*** Block opens ***
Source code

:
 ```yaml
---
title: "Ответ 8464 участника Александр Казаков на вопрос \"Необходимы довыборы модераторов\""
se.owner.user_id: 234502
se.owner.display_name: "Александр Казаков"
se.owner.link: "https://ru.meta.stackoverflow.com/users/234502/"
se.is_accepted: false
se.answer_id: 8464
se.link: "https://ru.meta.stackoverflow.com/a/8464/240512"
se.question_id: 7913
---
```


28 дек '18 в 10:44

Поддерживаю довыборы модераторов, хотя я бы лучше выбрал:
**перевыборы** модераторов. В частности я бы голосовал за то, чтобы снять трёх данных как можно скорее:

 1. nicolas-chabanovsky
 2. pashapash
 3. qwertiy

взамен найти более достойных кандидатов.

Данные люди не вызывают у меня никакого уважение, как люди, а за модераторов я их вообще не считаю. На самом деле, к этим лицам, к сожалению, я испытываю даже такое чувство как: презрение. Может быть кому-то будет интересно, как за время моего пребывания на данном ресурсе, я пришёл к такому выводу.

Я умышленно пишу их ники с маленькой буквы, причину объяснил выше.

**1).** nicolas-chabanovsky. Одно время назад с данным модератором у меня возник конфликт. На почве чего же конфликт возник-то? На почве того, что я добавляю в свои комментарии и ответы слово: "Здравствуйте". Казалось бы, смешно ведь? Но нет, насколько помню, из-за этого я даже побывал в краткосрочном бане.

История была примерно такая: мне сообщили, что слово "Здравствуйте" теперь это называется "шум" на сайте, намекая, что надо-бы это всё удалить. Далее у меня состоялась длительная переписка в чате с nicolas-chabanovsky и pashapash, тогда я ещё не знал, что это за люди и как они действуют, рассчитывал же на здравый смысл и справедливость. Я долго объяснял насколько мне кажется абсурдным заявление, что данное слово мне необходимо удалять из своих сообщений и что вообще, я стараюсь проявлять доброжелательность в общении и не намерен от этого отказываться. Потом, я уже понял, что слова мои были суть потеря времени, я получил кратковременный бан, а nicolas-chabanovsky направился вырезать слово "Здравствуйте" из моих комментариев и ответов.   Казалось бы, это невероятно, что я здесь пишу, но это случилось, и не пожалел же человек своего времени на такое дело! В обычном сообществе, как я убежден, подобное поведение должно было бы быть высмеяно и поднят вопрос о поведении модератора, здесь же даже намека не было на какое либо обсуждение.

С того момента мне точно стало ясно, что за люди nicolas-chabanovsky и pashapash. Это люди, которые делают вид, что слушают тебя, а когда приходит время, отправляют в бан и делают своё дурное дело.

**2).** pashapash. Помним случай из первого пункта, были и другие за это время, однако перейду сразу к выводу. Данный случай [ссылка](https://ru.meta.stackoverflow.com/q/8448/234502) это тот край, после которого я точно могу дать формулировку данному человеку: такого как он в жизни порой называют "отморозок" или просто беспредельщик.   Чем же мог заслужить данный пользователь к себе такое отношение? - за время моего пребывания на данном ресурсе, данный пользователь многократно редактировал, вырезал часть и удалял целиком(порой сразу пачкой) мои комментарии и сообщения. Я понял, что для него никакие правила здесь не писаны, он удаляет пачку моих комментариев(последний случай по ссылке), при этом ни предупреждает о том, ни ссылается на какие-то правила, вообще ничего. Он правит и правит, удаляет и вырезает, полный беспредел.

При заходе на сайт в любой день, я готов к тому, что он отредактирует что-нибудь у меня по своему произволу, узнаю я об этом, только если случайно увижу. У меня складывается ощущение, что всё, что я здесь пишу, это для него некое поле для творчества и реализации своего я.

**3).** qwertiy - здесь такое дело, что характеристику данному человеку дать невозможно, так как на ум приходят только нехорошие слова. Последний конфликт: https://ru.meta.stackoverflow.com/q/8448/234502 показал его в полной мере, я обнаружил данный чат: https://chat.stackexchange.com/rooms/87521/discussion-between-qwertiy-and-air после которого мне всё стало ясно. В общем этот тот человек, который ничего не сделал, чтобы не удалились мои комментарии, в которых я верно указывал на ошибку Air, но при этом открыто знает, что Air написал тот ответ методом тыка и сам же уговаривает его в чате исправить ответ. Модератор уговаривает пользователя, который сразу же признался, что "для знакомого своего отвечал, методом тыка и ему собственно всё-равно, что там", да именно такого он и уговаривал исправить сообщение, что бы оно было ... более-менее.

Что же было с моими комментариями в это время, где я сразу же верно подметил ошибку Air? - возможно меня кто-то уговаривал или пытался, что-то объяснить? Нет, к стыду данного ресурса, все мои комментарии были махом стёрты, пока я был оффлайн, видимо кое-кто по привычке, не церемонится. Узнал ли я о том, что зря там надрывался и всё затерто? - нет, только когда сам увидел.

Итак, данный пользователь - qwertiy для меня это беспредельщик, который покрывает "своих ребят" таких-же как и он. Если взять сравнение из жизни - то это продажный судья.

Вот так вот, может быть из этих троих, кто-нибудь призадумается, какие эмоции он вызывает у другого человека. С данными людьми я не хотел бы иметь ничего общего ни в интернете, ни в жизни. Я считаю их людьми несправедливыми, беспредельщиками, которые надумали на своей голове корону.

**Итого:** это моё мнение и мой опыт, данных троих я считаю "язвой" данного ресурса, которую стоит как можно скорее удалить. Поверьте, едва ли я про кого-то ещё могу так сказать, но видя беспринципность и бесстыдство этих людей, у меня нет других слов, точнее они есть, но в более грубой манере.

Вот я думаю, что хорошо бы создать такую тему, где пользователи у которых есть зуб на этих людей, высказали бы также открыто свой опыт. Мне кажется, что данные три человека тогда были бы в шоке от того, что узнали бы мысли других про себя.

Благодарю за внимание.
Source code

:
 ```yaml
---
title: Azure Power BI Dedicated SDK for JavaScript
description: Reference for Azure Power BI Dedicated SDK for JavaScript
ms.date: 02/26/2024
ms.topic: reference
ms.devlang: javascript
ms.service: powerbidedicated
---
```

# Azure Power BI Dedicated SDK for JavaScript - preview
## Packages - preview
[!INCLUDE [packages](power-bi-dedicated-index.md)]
*** Block closes ***
**PROBLEM DETAILS**. Could you please copy the lines above exactly, beginning at the first and ending at the line that contains "28 дек '18 в 10:44"?

**ANSWER AREA**.
Source code

:
 ```yaml
---
title: "Ответ 8464 участника Александр Казаков на вопрос \"Необходимы довыборы модераторов\""
se.owner.user_id: 234502
se.owner.display_name: "Александр Казаков"
se.owner.link: "https://ru.meta.stackoverflow.com/users/234502/"
se.is_accepted: false
se.answer_id: 8464
se.link: "https://ru.meta.stackoverflow.com/a/8464/240512"
se.question_id: 7913
---
```


28 дек '18 в 10:44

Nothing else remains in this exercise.